– Giovanni C Lorusso turns a Cambodian land grab into a compelling, visually rigorous study of colonialism surviving long after the colonisers themselves have disappeared
Mony Ros in Homo Sive Natura
An unnamed businessman (Mony Ros) arrives in the forests of Ratanakiri presenting himself as a harmless tourist, eager to encounter an Indigenous community he sentimentally describes as his “brothers”. His real task is considerably less benign: he has been sent from Phnom Penh to gather information that might facilitate the expropriation of their land. Rather than building this premise into a conventional tale, Giovanni C Lorusso‘s Homo Sive Natura, which world-premiered in Karlovy Vary’s Proxima competition, observes how his mission gradually alters both his relationship with the community and his understanding of his own position within a larger economic machine.
Lorusso’s non-fiction background is evident throughout, and it’s largely to the film’s benefit. The camera observes before interpreting, allowing gestures, routines and physical spaces to carry much of the narrative weight. The dialogue is sparse but effective, with silences often proving more revealing than explicit exchanges. This approach also prevents the local community from functioning merely as an exotic backdrop to the protagonist’s moral crisis: their everyday existence retains a dignity exceeding his limited perspective, even as the film remains primarily attached to the businessman’s journey.
The careful cinematography, handled by the helmer himself, is dominated by greens and greys in exterior sequences. The forest is neither idealised as an untouched paradise nor reduced to threatening wilderness; it appears humid, material and resistant to easy possession. Indoors, dimly lit rooms and pronounced chiaroscuro create a more constricted atmosphere, suggesting spaces in which intentions are obscured and power is exercised indirectly.

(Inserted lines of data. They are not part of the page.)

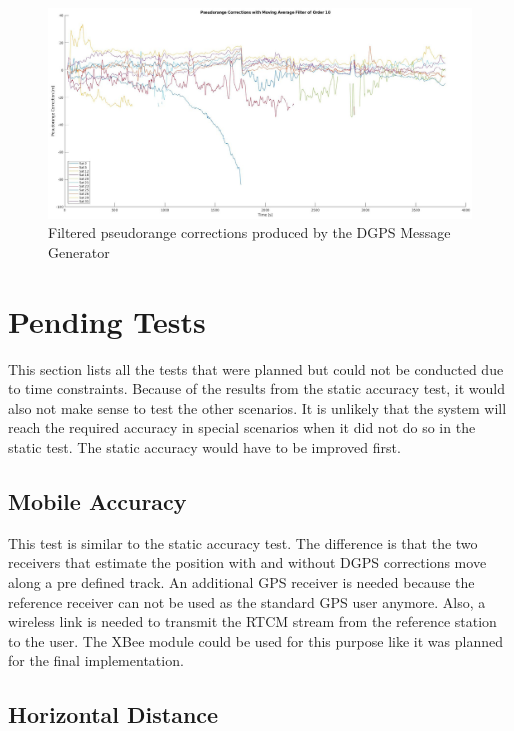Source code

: \begin{figure}[!h]
 \centering
 \includegraphics[height=0.4\textheight]{images/PRCs_filtered.jpg}
 \caption{Filtered pseudorange corrections produced by the DGPS Message Generator}
 \label{fig:prcs_filtered}
\end{figure}

\section{Pending Tests}\label{sec:pending_tests}

This section lists all the tests that were planned but could not be conducted due to time constraints.
Because of the results from the static accuracy test, it would also not make sense to test the other scenarios.
It is unlikely that the system will reach the required accuracy in special scenarios when it did not do so in the static test.
The static accuracy would have to be improved first.

\subsection{Mobile Accuracy}

This test is similar to the static accuracy test.
The difference is that the two receivers that estimate the position with and without DGPS corrections move along a pre defined track.
An additional GPS receiver is needed because the reference receiver can not be used as the standard GPS user anymore.
Also, a wireless link is needed to transmit the RTCM stream from the reference station to the user.
The XBee module could be used for this purpose like it was planned for the final implementation.

\subsection{Horizontal Distance}

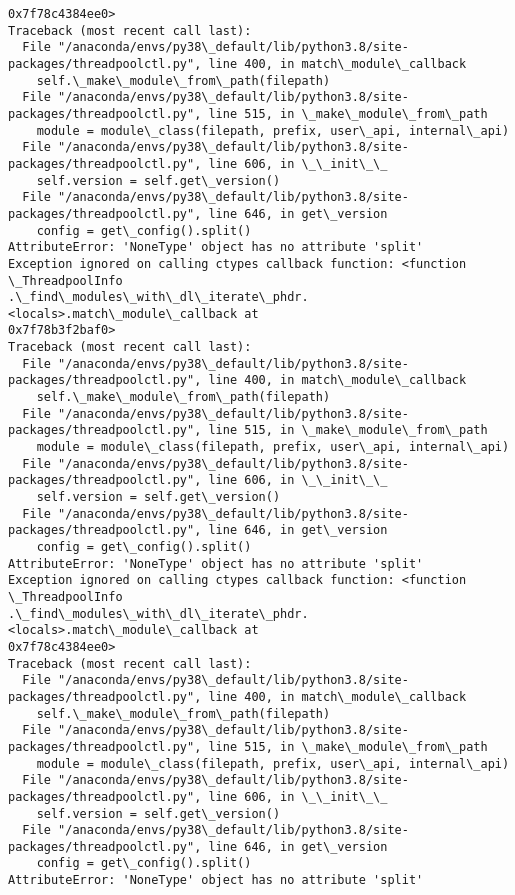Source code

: \documentclass[11pt]{article}
\begin{document}
\begin{Verbatim}[commandchars=\\\{\}]
0x7f78c4384ee0>
Traceback (most recent call last):
  File "/anaconda/envs/py38\_default/lib/python3.8/site-
packages/threadpoolctl.py", line 400, in match\_module\_callback
    self.\_make\_module\_from\_path(filepath)
  File "/anaconda/envs/py38\_default/lib/python3.8/site-
packages/threadpoolctl.py", line 515, in \_make\_module\_from\_path
    module = module\_class(filepath, prefix, user\_api, internal\_api)
  File "/anaconda/envs/py38\_default/lib/python3.8/site-
packages/threadpoolctl.py", line 606, in \_\_init\_\_
    self.version = self.get\_version()
  File "/anaconda/envs/py38\_default/lib/python3.8/site-
packages/threadpoolctl.py", line 646, in get\_version
    config = get\_config().split()
AttributeError: 'NoneType' object has no attribute 'split'
Exception ignored on calling ctypes callback function: <function \_ThreadpoolInfo
.\_find\_modules\_with\_dl\_iterate\_phdr.<locals>.match\_module\_callback at
0x7f78b3f2baf0>
Traceback (most recent call last):
  File "/anaconda/envs/py38\_default/lib/python3.8/site-
packages/threadpoolctl.py", line 400, in match\_module\_callback
    self.\_make\_module\_from\_path(filepath)
  File "/anaconda/envs/py38\_default/lib/python3.8/site-
packages/threadpoolctl.py", line 515, in \_make\_module\_from\_path
    module = module\_class(filepath, prefix, user\_api, internal\_api)
  File "/anaconda/envs/py38\_default/lib/python3.8/site-
packages/threadpoolctl.py", line 606, in \_\_init\_\_
    self.version = self.get\_version()
  File "/anaconda/envs/py38\_default/lib/python3.8/site-
packages/threadpoolctl.py", line 646, in get\_version
    config = get\_config().split()
AttributeError: 'NoneType' object has no attribute 'split'
Exception ignored on calling ctypes callback function: <function \_ThreadpoolInfo
.\_find\_modules\_with\_dl\_iterate\_phdr.<locals>.match\_module\_callback at
0x7f78c4384ee0>
Traceback (most recent call last):
  File "/anaconda/envs/py38\_default/lib/python3.8/site-
packages/threadpoolctl.py", line 400, in match\_module\_callback
    self.\_make\_module\_from\_path(filepath)
  File "/anaconda/envs/py38\_default/lib/python3.8/site-
packages/threadpoolctl.py", line 515, in \_make\_module\_from\_path
    module = module\_class(filepath, prefix, user\_api, internal\_api)
  File "/anaconda/envs/py38\_default/lib/python3.8/site-
packages/threadpoolctl.py", line 606, in \_\_init\_\_
    self.version = self.get\_version()
  File "/anaconda/envs/py38\_default/lib/python3.8/site-
packages/threadpoolctl.py", line 646, in get\_version
    config = get\_config().split()
AttributeError: 'NoneType' object has no attribute 'split'

\end{Verbatim}
\end{document}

At its most contemplative, the film finds a productive tension between the landscape’s apparent permanence and the impending violence of its commodification.
The sharpest idea in Lorusso’s work revolves around a kind of internal colonisation. The protagonist is undoubtedly an exploiter, but he is also being exploited by the company employing him. He may serve as the human face of dispossession, but he is neither its architect nor its ultimate beneficiary. The former colonisers may have abandoned the territory, but their mechanisms have been absorbed into contemporary society, reproduced through corporations, local intermediaries and the language of development. Lorusso wisely avoids turning this contradiction into either a straightforward redemption arc or a simplistic exercise in assigning blame.
At 116 minutes long, Homo Sive Natura can be demanding. Its deliberate pacing occasionally dilutes the dramatic pressure, and certain passages risk reiterating already clearly established ideas. Nevertheless, its naturalistic, slow-cinema register is fundamentally suited to a story about intrusion, observation and gradual moral corrosion. The film’s duration encourages the viewer to inhabit a rhythm profoundly at odds with the extractive logic threatening the community.
Realistically speaking, this is a curious and uncompromising cinematic work, one whose limited narrative momentum and austere form may complicate its circulation far beyond festivals or specialised venues. Yet restricted commercial prospects should not be confused with minor artistic value: Lorusso has made a thoughtful, visually accomplished work which understands colonialism not as a concluded historical episode, but as a system capable of endlessly changing hands.
Homo Sive Natura was produced by Revok (Italy) in co-production with Labo GCL (Italy). Sweden’s Antidote are selling the movie internationally.